Die britische Historikerin Margaret MacMillan schreibt in ihrem Buch «Vers la Grande Guerre», dass vor 100 Jahren sich der Erste Weltkrieg durch eine Verkettung von Umständen entzündete, die im Einzeln gesehen nicht zu dieser blutigen Völkerschlacht hätten führen dürfen.

Die neuen Schlafwandler?

Selbst wenn sich die Geschichte nie wiederholt, gibt es laut der Historikerin viele Parallelen zwischen den Jahren vor 1914 und der Gegenwart: «Notre univers se heurte à des défis semblables, les uns révolutionnaires et idéologiques comme la montée des religions militantes et des mouvements de protestation sociale, les autres nés de la tension entre
nations montantes ou déclinantes comme la Chine et les Etats-Unis.»

In der Tat widerhallt das Weltgeschehen von ideologischen Positionskriegen und verbalen Kraftmeiereien, die zu Sanktionen und zu Gegen-Sanktionen führen, begleitet von einem neuem Rüstungswettlauf.

MacMillan: «Les nations s’affrontent comme elles le faisaient avant 1914, dans un jeu de bluff que leurs dirigeants croyaient maîtriser.»

Die Franzosen dehnten 1913 die allgemeine Wehrpflicht aus, um ihre Armee aufzustocken. Paris glaubte damals, nur durch mehr Soldaten könnte die Republik sich gegenüber dem bevölkerungsreicheren deutschen Kaiserreich absichern.

In Berlin sah man in der Aufstockung der französischen Armee eine Vorbereitung zu einem Angriffsschlag. Was wiederum eine weitere Aufrüstung der kaiserlichen Armee provozierte. Die den Briten suspekt war, da die britische Vorherrschaft auf See zunehmend von der kaiserlichen Kriegsmarine bedrängt wurde.

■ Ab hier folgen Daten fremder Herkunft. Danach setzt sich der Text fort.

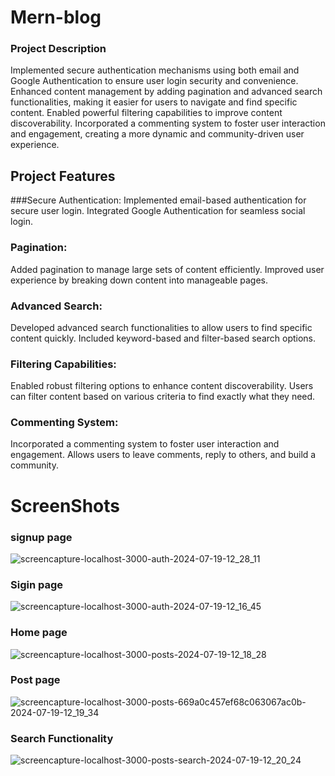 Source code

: 
# Mern-blog

### Project Description

Implemented secure authentication mechanisms using both email and Google Authentication to ensure user login security and convenience. Enhanced content management by adding pagination and advanced search functionalities, making it easier for users to navigate and find specific content. Enabled powerful filtering capabilities to improve content discoverability. Incorporated a commenting system to foster user interaction and engagement, creating a more dynamic and community-driven user experience.


## Project Features

###Secure Authentication:
Implemented email-based authentication for secure user login.
Integrated Google Authentication for seamless social login.

### Pagination:
Added pagination to manage large sets of content efficiently.
Improved user experience by breaking down content into manageable pages.

### Advanced Search:
Developed advanced search functionalities to allow users to find specific content quickly.
Included keyword-based and filter-based search options.

### Filtering Capabilities:
Enabled robust filtering options to enhance content discoverability.
Users can filter content based on various criteria to find exactly what they need.

### Commenting System:
Incorporated a commenting system to foster user interaction and engagement.
Allows users to leave comments, reply to others, and build a community.

# ScreenShots

### signup page
![screencapture-localhost-3000-auth-2024-07-19-12_28_11](https://github.com/user-attachments/assets/b0ae513b-a370-4d60-a27d-e6e41634e38d)

### Sigin page
![screencapture-localhost-3000-auth-2024-07-19-12_16_45](https://github.com/user-attachments/assets/81631711-8926-4873-9dc1-63bb890f8e1e)

### Home page
![screencapture-localhost-3000-posts-2024-07-19-12_18_28](https://github.com/user-attachments/assets/3773d9ed-4605-4e7e-8afd-d8dbb9776113)

### Post page
![screencapture-localhost-3000-posts-669a0c457ef68c063067ac0b-2024-07-19-12_19_34](https://github.com/user-attachments/assets/c04a4f54-8646-4b7f-9939-80776d91af8b)

### Search Functionality
![screencapture-localhost-3000-posts-search-2024-07-19-12_20_24](https://github.com/user-attachments/assets/54b9640b-95ff-4342-a9f4-0c3deb26f0de)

Das Problem ist immer das gleiche. Nationalistische Führer, und derer gibt es immer mehr, sind nicht in der Lage, die objektiven Interessen anderer Staaten zu erkennen und zu verstehen. Das führt zu Kurzschlussreaktionen, die wiederum neue Spannungen produzieren und irgendwann zu einer kriegerischen Entladung führen.

Zeit für Deeskalation

Was soll etwa der Quatsch mit dem «militärischen Schengen»? Eine weitere Provokation der Russen, welche neue Aufrüstungsanstrengungen Putins zur Folge haben?

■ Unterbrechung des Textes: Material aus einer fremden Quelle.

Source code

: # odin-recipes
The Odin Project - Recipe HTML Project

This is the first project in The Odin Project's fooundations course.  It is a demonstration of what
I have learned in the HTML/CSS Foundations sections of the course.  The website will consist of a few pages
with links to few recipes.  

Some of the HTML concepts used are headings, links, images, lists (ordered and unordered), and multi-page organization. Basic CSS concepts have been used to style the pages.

Die, weil Autobahnen nun einmal in zwei entgegengesetzte Richtungen führen, dann als weitere russische Bedrohung des Westens verkauft werden? Es wird höchste Zeit für eine Phase der Deeskalation in Europa.

Die Welt ist gefährlich genug, ohne dass die Europäische Union sich nunmehr in die gefährlichen Spielchen der Nationalisten aller Schattierungen einlässt. Auch in Luxemburg.

Scholnier
6. April 2018 - 7.39

Mit der augenblicklichen Politik der militärischen Aufrüstung, der Unterstützung kriegerischer Handlungen, passiv wie aktiv, sei es durch Waffenlieferungen , militärische Ausbilder usw., der Unterstützung von Despoten, widerlegt die EU einer ihrer Hauptgründungsideeen, die Wahrung des Friedens.